Three killed as President Museveni forcefully enters Kasubi tombs

Thursday March 18 2010

By Tabu Butagira & Katherine Haywood


At least three people were on Wednesday shot dead at the burial grounds of Buganda kings in Kasubi, a Kampala suburb, as the military used force to usher President Museveni to tour the destroyed royal mausoleum.

Four other civilians injured in the shooting were admitted at Mulago Hospital, Lt. Col. Felix Kulayigye, the army and defence spokesman, said.

“Our soldiers deployed at Kasubi came under a hail of stones thrown by some rascals,” said Lt. Col. Kulayigye, “They fired in the air in self-defence but, unfortunately, two people were hit and they died while five were injured.”
Daily Monitor, however confirmed that a third person had died in hospital as a result of bullet wounds. Five security officers and firefighters were also injured.

Government has declined to disclose the identities of the victims, saying the next of kin will have to be notified first.

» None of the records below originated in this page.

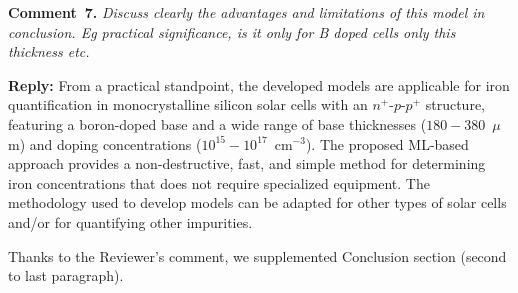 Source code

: \documentclass[a4paper,fleqn]{cas-sc}
\begin{document}
%
%
%




\vspace{1cm}
\noindent
\textcolor[rgb]{0.00,0.50,1.00}{\textbf{Comment~7.}}
\emph{Discuss clearly the advantages and limitations of this model in conclusion. Eg practical significance, is it only for B doped cells only this thickness etc.}

\noindent
\textcolor[rgb]{0.51,0.00,0.00}{\textbf{Reply:}}
From a practical standpoint, the developed models are applicable for iron quantification 
in monocrystalline silicon solar cells with an $n^+$-$p$-$p^+$ structure, 
featuring a boron-doped base and a wide range of base thicknesses ($180-380$~$\mu$m) 
and doping concentrations ($10^{15}-10^{17}$~cm$^{-3}$). 
The proposed ML-based approach provides a non-destructive, fast, and simple method 
for determining iron concentrations that does not require specialized equipment. 
The methodology used to develop models can be adapted for other types of solar cells 
and/or for quantifying other impurities.

Thanks to the Reviewer's comment, we supplemented Conclusion section (second to last paragraph).


%



\end{document}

The revered heritage site was gutted in a fire on Tuesday night and thousands of people came to pay their respects at the wreckage yesterday. But the majority of the kingdom loyals did not want a visit from the President with whom the kingdom has had strained relations for years.

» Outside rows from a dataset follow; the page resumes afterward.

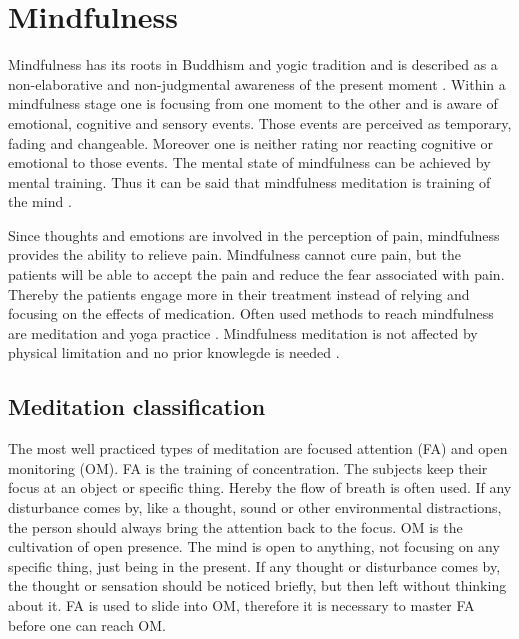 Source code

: \section{Mindfulness}
Mindfulness has its roots in Buddhism and yogic tradition and is described as a non-elaborative and non-judgmental awareness of the present moment \cite{Zeidan2016, Kabat1982, Zeidan2012,Tang2017}. Within a mindfulness stage one is focusing from one moment to the other and is aware of emotional, cognitive and sensory events. Those events are perceived as temporary, fading and changeable. Moreover one is neither rating nor reacting cognitive or emotional to those events. The mental state of mindfulness can be achieved by mental training. \cite{Zeidan2016, Zeidan2012}  Thus it can be said that mindfulness meditation is training of the mind \cite{Tang2017}. 

Since thoughts and emotions are involved in the perception of pain, mindfulness provides the ability to relieve pain. Mindfulness cannot cure pain, but the patients will be able to accept the pain and reduce the fear associated with pain. Thereby the patients engage more in their treatment instead of relying and focusing on the effects of medication. \cite{Jacob2016} Often used methods to reach mindfulness are meditation and yoga practice \cite{Kabat1982}.  Mindfulness meditation is not affected by physical limitation and no prior knowlegde is needed \cite{Tang2017}.


\subsection{Meditation classification}
The most well practiced types of meditation are focused attention (FA) and open monitoring (OM). \cite{Zeidan2016} FA is the training of concentration. The subjects keep their focus at an object or specific thing. Hereby the flow of breath is often used.  If any disturbance comes by, like a thought, sound or other environmental distractions, the person should always bring the attention back to the focus. \cite{Zeidan2016} OM is the cultivation of open presence. The mind is open to anything, not focusing on any specific thing, just being in the present. If any thought or disturbance comes by, the thought or sensation should be noticed briefly, but then left without thinking about it. FA is used to slide into OM, therefore it is necessary to master FA before one can reach OM. \cite{Perlman2010, Zeidan2016, Kabat1982}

At around 11am, hundreds of young men, angrily shouting and chanting pro-Buganda slogans, barricaded the entrances to the burial grounds with large wooden logs, a water truck and reed poles.

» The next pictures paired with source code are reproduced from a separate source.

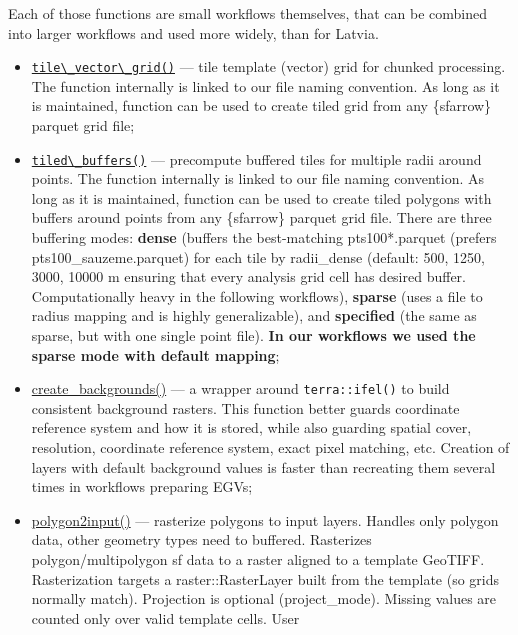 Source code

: \documentclass[
]{book}
\newcommand{\passthrough}[1]{#1}
\begin{document}
Each of those functions are small workflows themselves, that can be combined
into larger workflows and used more widely, than for Latvia.

\begin{itemize}
\item
  \href{https://aavotins.github.io/egvtools/reference/tile_vector_grid.html}{\passthrough{\lstinline!tile\_vector\_grid()!}} --- tile template (vector) grid for chunked processing. The function internally is linked to our file naming
  convention. As long as it is maintained, function can be used to create tiled grid
  from any \{sfarrow\} parquet grid file;
\item
  \href{https://aavotins.github.io/egvtools/reference/tiled_buffers.html}{\passthrough{\lstinline!tiled\_buffers()!}} ---
  precompute buffered tiles for multiple radii around
  points. The function internally is linked to our file naming
  convention. As long as it is maintained, function can be used to create tiled
  polygons with buffers around points from any \{sfarrow\} parquet grid file. There
  are three buffering modes: \textbf{dense} (buffers the best-matching pts100*.parquet
  (prefers pts100\_sauzeme.parquet) for each tile by radii\_dense (default: 500,
  1250, 3000, 10000 m ensuring that every analysis grid cell has desired buffer.
  Computationally heavy in the following workflows), \textbf{sparse} (uses a file to
  radius mapping and is highly generalizable),
  and \textbf{specified} (the same as sparse, but with one single
  point file). \textbf{In our workflows we used the sparse mode with default mapping};
\item
  \href{https://aavotins.github.io/egvtools/reference/create_backgrounds.html}{create\_backgrounds()} --- a wrapper
  around \passthrough{\lstinline!terra::ifel()!} to build consistent background rasters. This function better
  guards coordinate reference system and how it is stored, while also guarding
  spatial cover, resolution, coordinate reference system, exact pixel matching, etc.
  Creation of layers with default background values is faster than recreating them
  several times in workflows preparing EGVs;
\item
  \href{}{polygon2input()} --- rasterize polygons to input layers. Handles only polygon data,
  other geometry types need to buffered. Rasterizes polygon/multipolygon sf data to
  a raster aligned to a template GeoTIFF. Rasterization targets a raster::RasterLayer
  built from the template (so grids normally match). Projection is optional
  (project\_mode). Missing values are counted only over valid template cells. User

\end{itemize}
\end{document}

One of them, who only identified himself as Julius, 18, told this newspaper that he was angry with the President and would not let him in.

Tensions have risen between central government and the kingdom since last September, with bloody riots in and around Kampala after authorities blocked Kabaka Mutebi from visiting Kayunga District, which is part of his kingdom.

But the soldiers, mainly drawn from the elite Special Forces commanded by Lt. Col. Muhoozi Kainerugaba, the President’s son, overpowered the Buganda subjects and stormed the revered premises under heavy gun fire.

Lt. Col. Kulayigye said an investigation is underway to establish if the tragic deaths, “could have been avoided”.

The Inspector General of Police, Maj. Gen. Kale Kayihura, announced that he had appointed the deputy CID chief, Mr Moses Ssakira, to head investigations into the cause of the fire.

Mr Museveni, speaking to journalists shortly after a chaotic round-the-tomb tour, said: “I don’t know but I am a bit suspicious whether there was no deliberate act [to torch the burial place] because the people who stay here said they saw fire from behind there.”

Hampering investigations But he said investigations could be hampered by the uncontrolled entry of people to the site since the fire began.
“Unfortunately, these people have interfered with the scene of the crime; if they had not gone in, in an uncontrolled way, it would have been easier to see if somebody passed through the fence because there was a reed fence behind,” Mr Museveni said.

“But still we are going to investigate and find out whether there was any deliberate act of arson.”

Some of the agitated Buganda subjects huddled in the skeletal remains of the burnt Muzibu Azaala Mpanga, and blocked President Museveni from accessing the graves of the fallen kings.

Prince Wasswa Wassajja, trapped at the UNESCO-certified World Heritage Site during the melee, condemned the military onslaught.

“It’s a nightmare; it’s very tragic,” he said of the fire incident, adding: “It’s bad enough what has happened to our treasured historical site and it’s another thing that has happened by the forceful entrance.”
He added: “We are the people who would have welcomed our visitors... I am sure they (the government) know who has a lot of stake in this.”

Good cause
Hundreds of Baganda arrived Wednesday morning to volunteer in cleaning up the damage to the royal tombs.

One man, who only identified himself as Abdul, 28, said he arrived at 6am “to clean and renovate the site”.

He said: “Before the army came, we were peaceful and working smoothly. But now the situation is terrible. There was no reason for the army to attack non-violent people with live bullets.”

Government, in a statement issued by the Uganda Media Centre, announced that windscreens of eight vehicles were shattered but no suspect had been arrested by press time.

Mr Museveni said later that he had directed central government officials “to get in touch with the kingdom officials to see how to assist them”.